SINTESI DELL’AUDIZIONE ALLA CAMERA DEL MINISTRO CARLO CALENDA SU INDUSTRIA 4.0

La digitalizzazione dei processi produttivi in generale, e del settore manifatturiero in particolare, rappresenta non solo un’opportunità per la nostra industria: è anche e soprattutto un cambiamento di portata epocale che non può essere eluso. Di fronte a mutamenti così profondi, o si è protagonisti, oppure se ne viene travolti. È quindi essenziale prima di tutto capire, poi governare, e infine sfruttare il cambiamento. E ciò è particolarmente importante in un Paese che ha, nel suo settore manifatturiero, uno dei più importanti driver di crescita, di competitività, di occupazione. In questo senso, parlare di Industria 4.0 significa mettere a sistema, amplificandole e integrandole, una serie di misure e di linee politiche che questo Governo ha identificato come qualificanti: la promozione e il sostegno alle imprese che innovano, che si internazionalizzano, che trovano nella flessibilità e nella reattività la propria cifra produttiva. Le rivoluzioni industriali hanno comportato effetti enormi sull’incremento della produttività e sul benessere della società. È l’organizzazione, più ancora che la tecnologia in sé e per sé, ad aver determinato gli immensi guadagni di produttività, e quindi di efficienza e di ricchezza, a cui abbiamo assistito.

Una nuova industria del futuro – l’analitica dei Big Data – trasformerà non solo la manifattura, ma i più svariati settori di attività dall’agricoltura al turismo, dall’energia alla moda, dalla mobilità alla sanità. I confini fra manifattura, servizi e settori si faranno sempre più rarefatti in un processo di cosiddetta “servitizzazione” del manifatturiero.

Da Industria 4.0 deriveranno innovazioni non solo tecnologiche, ma anche e soprattutto organizzative e di approccio al cliente e ai mercati. Se nel passato le rivoluzioni industriali hanno valorizzato le economie di scala, oggi attraversiamo una fase in cui diventa cruciale l’intensità di conoscenza. È una finestra dalla quale l’Italia può trarre enormi vantaggi, se avrà la forza e la determinazione di essere parte del cambiamento. Da questa prospettiva le Pmi potranno persino uscirne rafforzate.

Naturalmente, come per ogni rivoluzione, avrà la peggio chi non saprà innovare e adattarsi: in questo senso, la quarta rivoluzione industriale costituisce sia una minaccia che un’opportunità, tanto per le imprese quanto per l’economia dei Paesi europei.
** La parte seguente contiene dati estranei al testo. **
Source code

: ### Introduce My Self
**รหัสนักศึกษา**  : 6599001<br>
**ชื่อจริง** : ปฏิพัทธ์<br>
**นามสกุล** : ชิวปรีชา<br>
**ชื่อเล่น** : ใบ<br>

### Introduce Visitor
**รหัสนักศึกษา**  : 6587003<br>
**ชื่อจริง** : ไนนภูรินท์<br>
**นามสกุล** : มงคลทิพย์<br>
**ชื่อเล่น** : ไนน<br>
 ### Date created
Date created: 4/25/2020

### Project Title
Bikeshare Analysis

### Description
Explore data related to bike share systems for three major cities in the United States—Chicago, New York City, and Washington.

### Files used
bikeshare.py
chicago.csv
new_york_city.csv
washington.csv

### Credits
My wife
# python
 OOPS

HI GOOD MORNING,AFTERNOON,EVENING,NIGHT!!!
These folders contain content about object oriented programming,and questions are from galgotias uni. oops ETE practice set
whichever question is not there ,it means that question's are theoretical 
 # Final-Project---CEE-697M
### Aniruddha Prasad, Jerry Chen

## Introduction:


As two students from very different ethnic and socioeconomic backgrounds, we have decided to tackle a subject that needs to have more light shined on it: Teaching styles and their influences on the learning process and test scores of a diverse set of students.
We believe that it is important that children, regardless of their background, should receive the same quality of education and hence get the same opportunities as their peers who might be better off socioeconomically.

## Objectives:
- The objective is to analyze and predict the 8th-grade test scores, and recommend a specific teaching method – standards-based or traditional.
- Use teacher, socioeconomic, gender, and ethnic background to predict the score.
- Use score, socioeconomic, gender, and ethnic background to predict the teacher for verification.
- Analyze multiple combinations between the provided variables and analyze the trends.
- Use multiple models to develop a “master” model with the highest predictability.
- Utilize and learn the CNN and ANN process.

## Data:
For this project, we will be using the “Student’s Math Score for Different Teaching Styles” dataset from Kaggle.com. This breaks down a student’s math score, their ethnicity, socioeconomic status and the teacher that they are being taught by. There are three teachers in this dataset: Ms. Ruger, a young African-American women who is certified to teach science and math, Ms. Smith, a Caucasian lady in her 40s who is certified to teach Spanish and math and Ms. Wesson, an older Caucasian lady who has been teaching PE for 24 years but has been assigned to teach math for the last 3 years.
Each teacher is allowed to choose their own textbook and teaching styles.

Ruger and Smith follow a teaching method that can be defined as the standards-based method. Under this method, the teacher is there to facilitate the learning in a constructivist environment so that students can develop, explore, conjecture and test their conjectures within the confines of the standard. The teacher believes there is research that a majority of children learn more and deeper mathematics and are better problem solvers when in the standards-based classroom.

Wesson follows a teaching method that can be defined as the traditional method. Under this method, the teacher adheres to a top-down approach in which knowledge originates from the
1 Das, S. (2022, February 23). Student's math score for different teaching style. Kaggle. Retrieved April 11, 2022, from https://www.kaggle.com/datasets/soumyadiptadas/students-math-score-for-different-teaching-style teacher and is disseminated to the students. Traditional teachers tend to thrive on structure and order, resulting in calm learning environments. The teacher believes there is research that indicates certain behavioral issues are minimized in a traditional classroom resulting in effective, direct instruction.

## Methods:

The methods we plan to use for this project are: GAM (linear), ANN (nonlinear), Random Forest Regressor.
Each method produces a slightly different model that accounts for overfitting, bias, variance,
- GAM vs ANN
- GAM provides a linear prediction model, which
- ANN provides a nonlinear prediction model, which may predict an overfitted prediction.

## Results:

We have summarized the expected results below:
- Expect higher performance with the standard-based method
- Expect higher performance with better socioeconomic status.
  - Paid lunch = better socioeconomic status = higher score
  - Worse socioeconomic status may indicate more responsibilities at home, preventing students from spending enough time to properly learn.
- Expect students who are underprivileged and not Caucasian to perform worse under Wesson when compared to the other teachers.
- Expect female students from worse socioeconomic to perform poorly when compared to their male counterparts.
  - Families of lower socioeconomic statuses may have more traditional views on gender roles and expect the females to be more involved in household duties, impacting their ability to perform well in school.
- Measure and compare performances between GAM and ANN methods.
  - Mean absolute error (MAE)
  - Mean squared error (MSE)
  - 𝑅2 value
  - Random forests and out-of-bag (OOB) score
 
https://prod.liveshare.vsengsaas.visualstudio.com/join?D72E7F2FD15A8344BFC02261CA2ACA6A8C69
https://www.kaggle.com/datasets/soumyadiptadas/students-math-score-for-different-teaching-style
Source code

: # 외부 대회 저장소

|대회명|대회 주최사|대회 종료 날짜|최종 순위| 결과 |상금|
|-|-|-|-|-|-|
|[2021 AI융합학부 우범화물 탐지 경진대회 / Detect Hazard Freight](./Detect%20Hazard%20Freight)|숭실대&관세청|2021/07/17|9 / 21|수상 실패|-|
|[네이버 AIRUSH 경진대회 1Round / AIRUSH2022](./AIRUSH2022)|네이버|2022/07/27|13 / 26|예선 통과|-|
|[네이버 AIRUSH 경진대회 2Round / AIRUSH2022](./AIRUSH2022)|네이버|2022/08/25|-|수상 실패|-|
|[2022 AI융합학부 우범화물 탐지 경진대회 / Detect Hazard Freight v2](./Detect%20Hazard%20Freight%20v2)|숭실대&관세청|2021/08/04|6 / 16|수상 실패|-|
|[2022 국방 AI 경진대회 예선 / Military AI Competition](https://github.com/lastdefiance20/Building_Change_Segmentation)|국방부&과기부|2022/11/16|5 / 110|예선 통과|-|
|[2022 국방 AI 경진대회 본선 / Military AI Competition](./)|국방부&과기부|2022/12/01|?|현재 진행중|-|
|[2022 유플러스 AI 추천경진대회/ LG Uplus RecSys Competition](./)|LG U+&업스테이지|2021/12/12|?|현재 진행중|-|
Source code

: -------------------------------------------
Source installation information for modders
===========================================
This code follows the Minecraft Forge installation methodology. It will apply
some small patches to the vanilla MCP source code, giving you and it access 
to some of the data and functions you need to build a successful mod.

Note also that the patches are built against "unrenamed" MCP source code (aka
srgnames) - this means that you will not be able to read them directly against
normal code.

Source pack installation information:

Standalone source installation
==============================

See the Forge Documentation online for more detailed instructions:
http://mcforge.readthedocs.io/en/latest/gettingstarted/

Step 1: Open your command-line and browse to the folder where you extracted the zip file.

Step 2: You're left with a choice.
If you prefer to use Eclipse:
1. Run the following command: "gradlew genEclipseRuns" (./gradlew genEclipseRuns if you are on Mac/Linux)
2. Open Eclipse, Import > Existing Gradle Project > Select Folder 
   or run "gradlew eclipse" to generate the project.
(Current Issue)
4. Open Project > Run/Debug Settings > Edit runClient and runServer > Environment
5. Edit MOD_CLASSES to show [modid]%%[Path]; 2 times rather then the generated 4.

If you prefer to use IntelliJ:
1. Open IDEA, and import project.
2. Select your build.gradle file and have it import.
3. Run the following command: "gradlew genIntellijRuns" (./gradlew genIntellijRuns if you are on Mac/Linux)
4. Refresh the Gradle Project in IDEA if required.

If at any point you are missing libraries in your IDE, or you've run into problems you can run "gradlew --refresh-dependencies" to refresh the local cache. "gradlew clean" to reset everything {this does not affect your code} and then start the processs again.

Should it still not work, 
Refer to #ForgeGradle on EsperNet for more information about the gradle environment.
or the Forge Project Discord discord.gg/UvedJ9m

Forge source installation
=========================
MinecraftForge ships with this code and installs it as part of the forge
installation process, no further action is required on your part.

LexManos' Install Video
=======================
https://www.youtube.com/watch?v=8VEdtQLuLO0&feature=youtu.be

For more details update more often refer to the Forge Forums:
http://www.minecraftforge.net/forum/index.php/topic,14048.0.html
Le istituzioni devono mettere al centro della propria azione ciò che in altre occasioni ho definito “politiche per la produttività totale dei fattori”: dobbiamo creare le condizioni abilitanti perché le imprese possano lavorare, sperimentare e svilupparsi. Dobbiamo anche dotarci di adeguate politiche industriali che, anziché cercare giustificazione nella promozione di filiere verticali, valorizzino quelle caratteristiche su cui oggi si gioca la partita della competitività: innovazione, internazionalizzazione, apertura al mercato dei capitali.

Contemporaneamente le imprese devono capire che è finito il tempo in cui l’orizzonte è nazionale e il business si gioca essenzialmente in difesa.

Ho ripreso il lavoro di inquadramento portato avanti dal ministro Federica Guidi e, non appena insediato, ho istituito un gruppo di lavoro operativo che potesse aiutarci a redigere un documento di posizionamento strategico su Industria 4.0 con qualche prima indicazione di policy. L’obiettivo è quello non solo di sviluppare un framework di azione per favorire gli investimenti 4.0, ma anche quello di individuare un primo pacchetto di misure da inserire già nella prossima Legge di stabilità.

Sono state individuate cinque aree su cui concentrare l’azione di policy del Governo: investimenti in innovazione; fattori abilitanti; standard di interoperabilità, sicurezza e comunicazione IoT; rapporti di lavoro, salario e produttività; finanza d’impresa.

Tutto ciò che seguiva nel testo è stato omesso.